AIM OF THE TASK
Taking each line of the records in turn, count those containing "events" and report only the number.

= Beginning of Section =

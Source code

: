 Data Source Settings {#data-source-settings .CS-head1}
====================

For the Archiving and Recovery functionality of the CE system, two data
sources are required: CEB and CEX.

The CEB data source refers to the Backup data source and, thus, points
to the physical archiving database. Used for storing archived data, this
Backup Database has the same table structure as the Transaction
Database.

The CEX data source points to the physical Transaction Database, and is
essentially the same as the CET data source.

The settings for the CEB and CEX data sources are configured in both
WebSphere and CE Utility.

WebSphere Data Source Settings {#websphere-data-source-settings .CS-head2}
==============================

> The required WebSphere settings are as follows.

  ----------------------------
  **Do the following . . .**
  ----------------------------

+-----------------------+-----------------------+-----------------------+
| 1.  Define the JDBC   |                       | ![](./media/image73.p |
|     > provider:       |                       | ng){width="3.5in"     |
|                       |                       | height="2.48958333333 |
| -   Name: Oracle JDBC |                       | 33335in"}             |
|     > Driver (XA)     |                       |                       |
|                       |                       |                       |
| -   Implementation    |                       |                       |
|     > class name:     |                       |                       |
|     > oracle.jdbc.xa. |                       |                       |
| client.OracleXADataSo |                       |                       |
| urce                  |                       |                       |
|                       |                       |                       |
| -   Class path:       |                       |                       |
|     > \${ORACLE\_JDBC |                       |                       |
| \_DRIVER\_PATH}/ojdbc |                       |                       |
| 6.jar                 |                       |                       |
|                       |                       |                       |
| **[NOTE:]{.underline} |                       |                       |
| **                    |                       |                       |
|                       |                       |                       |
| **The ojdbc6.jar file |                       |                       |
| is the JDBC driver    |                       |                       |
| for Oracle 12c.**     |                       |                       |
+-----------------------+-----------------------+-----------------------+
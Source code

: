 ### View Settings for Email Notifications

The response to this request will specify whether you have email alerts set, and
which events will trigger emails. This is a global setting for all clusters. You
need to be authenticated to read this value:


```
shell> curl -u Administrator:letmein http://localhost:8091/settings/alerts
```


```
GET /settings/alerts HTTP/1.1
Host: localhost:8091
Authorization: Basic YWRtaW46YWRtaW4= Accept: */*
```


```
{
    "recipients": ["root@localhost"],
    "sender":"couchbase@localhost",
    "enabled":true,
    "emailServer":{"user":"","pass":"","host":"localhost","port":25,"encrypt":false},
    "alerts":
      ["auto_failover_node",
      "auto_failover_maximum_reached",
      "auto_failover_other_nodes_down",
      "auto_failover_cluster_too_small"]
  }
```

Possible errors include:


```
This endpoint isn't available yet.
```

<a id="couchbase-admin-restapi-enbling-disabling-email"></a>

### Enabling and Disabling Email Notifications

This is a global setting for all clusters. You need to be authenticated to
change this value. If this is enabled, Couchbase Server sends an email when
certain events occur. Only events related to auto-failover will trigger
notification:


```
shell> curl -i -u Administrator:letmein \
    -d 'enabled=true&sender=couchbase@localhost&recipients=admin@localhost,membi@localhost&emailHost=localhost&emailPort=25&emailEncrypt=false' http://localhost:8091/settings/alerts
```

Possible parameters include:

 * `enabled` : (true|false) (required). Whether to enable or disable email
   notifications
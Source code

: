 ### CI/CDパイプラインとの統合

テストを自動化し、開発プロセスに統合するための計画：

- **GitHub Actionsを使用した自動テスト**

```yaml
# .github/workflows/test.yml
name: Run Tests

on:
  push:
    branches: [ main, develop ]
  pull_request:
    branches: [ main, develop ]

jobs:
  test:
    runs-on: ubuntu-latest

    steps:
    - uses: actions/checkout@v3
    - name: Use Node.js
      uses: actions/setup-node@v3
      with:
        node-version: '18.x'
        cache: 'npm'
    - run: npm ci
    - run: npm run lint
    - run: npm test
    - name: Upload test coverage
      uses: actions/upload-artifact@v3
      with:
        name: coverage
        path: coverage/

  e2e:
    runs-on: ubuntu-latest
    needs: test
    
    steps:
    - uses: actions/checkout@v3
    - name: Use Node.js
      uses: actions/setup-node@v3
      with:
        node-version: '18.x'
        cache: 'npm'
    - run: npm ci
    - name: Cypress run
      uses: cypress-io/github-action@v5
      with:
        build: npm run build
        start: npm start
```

= End of Section =

EXPECTED ANSWER
2